Mr. and Mrs. Pardiggle were of the party--Mr. Pardiggle, an obstinate-looking man with a large waistcoat and stubbly hair, who was always talking in a loud bass voice about his mite, or Mrs. Pardiggle's mite, or their five boys' mites. Mr. Quale, with his hair brushed back as usual, and his knobs of temples shining very much, was also there; not in the character of a disappointed lover, but as the Accepted of a young--at least, an unmarried--lady, a Miss Wisk, who was also there. Miss Wisk's mission, my guardian said, was to show the world that woman's mission was man's mission; and that the only genuine mission, of both man and woman, was to be always moving declaratory resolutions about things in general at public meetings. The guests were few; but were, as one might expect at Mrs. Jellyby's, all devoted to public objects only. Besides those I have mentioned, there was an extremely dirty lady, with her bonnet all awry, and the ticketed price of her dress still sticking on it, whose neglected home, Caddy told me, was like a filthy wilderness, but whose church was like a fancy fair. A very contentious gentleman, who said it was his mission to be everybody's brother, but who appeared to be on terms of coolness with the whole of his large family, completed the party.

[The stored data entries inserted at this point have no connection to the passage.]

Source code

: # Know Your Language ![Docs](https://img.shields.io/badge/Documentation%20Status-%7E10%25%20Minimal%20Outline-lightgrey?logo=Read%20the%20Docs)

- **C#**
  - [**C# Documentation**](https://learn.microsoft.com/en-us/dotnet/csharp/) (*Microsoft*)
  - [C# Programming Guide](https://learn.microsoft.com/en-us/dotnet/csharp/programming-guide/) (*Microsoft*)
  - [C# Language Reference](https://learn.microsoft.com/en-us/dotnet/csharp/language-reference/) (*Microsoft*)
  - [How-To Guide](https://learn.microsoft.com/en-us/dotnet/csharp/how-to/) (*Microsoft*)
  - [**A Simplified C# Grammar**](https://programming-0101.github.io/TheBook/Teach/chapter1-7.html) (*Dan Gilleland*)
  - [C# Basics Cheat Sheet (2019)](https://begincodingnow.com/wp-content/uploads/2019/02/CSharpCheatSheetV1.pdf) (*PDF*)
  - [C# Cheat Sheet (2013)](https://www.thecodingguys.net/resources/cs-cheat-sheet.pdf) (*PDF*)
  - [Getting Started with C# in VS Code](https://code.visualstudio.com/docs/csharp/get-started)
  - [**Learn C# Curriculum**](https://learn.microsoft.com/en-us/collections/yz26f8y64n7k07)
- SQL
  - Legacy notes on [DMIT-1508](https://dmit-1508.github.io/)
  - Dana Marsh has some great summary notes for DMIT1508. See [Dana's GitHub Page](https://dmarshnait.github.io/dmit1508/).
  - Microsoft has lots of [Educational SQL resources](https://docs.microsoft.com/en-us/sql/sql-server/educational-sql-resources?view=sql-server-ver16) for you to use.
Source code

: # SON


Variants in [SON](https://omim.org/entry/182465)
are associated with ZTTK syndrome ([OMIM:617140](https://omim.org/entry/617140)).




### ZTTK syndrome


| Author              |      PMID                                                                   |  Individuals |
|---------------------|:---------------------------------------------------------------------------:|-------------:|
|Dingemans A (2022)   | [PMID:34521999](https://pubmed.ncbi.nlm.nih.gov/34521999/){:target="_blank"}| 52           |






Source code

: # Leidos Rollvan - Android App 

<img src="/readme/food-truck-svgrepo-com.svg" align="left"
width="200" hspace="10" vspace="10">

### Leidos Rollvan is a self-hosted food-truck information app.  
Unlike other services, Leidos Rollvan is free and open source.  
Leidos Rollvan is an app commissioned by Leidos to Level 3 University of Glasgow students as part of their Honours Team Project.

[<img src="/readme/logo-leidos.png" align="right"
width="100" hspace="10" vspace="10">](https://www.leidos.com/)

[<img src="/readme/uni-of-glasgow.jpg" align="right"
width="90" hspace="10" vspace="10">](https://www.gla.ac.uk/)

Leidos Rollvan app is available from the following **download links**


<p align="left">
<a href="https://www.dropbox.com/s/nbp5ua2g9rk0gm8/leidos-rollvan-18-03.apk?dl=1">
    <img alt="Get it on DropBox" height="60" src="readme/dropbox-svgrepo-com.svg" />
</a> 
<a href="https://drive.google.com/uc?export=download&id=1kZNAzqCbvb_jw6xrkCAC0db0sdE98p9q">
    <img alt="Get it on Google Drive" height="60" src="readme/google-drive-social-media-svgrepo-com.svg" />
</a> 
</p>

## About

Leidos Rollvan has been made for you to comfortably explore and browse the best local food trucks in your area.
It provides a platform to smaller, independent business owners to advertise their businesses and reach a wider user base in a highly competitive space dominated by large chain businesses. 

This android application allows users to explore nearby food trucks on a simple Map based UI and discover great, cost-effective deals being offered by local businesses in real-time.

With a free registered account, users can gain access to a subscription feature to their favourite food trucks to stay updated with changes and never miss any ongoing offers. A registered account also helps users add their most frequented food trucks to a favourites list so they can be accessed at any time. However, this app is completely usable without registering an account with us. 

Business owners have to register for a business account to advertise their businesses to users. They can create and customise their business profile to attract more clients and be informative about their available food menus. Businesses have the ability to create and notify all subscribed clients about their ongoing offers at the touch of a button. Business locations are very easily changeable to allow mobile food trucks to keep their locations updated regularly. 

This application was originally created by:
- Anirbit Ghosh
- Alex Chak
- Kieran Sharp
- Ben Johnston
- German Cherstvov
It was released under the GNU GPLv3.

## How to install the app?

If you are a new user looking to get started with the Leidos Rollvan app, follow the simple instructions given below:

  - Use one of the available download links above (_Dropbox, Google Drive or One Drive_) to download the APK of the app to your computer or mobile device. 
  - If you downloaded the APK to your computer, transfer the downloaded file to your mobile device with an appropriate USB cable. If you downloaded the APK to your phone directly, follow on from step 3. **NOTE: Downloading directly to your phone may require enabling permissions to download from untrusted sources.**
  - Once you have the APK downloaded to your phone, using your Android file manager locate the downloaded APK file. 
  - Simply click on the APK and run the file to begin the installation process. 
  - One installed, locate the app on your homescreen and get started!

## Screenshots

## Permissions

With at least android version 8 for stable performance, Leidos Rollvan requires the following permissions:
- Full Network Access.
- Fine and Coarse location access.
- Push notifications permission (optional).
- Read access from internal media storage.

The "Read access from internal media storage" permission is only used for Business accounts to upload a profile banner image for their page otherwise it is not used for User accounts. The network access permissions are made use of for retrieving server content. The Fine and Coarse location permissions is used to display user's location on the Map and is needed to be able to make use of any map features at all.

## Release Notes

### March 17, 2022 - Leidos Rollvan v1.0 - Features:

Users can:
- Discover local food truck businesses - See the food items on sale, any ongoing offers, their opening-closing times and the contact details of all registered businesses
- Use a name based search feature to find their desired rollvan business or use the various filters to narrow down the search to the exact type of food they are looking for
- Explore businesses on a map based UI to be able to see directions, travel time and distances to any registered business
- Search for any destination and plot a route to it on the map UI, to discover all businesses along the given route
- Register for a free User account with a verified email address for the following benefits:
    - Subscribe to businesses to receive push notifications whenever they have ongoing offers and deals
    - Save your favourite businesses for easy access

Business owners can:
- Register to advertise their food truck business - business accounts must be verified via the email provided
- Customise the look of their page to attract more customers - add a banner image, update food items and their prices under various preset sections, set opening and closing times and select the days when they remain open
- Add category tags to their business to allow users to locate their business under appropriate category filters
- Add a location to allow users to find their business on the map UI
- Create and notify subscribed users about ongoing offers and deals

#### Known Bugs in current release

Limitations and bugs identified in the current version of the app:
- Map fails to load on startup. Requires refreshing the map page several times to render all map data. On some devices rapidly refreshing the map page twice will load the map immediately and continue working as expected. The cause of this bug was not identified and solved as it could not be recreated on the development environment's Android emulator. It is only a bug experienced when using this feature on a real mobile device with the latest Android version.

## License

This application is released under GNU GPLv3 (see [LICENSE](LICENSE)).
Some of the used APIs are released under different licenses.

A party, having less in common with such an occasion, could hardly have been got together by any ingenuity. Such a mean mission as the
domestic mission, was the very last thing to be endured among them; indeed, Miss Wisk informed us, with great indignation, before we sat down to breakfast, that the idea of woman's mission lying chiefly in the narrow sphere of Home was an outrageous slander on the part of her Tyrant, Man. One other singularity was, that nobody with a mission--except Mr. Quale, whose mission, as I think I have formerly said, was to be in ecstasies with everybody's mission--cared at all for anybody's mission. Mrs. Pardiggle being as clear that the only one infallible course was her course of pouncing upon the poor, and applying benevolence to them like a strait-waistcoat; as Miss Wisk was that the only practical thing for the world was the emancipation of Woman from the thraldom of her Tyrant, Man. Mrs. Jellyby, all the while, sat smiling at the limited vision that could see anything but Borrioboola-Gha.
But I am anticipating now the purport of our conversation on the ride home, instead of first marrying Caddy. We all went to church, and Mr. Jellyby gave her away. Of the air with which old Mr. Turveydrop, with his hat under his left arm, (the inside presented at the clergyman like a cannon,) and his eyes creasing themselves up into his wig, stood, stiff and high-shouldered, behind us bridesmaids during the ceremony, and afterwards saluted us, I could never say enough to do it justice. Miss Wisk, whom I cannot report as prepossessing in appearance, and whose manner was grim, listened to the proceedings, as part of Woman's wrongs, with a disdainful face. Mrs. Jellyby, with her calm smile and her bright eyes, looked the least concerned of all the company.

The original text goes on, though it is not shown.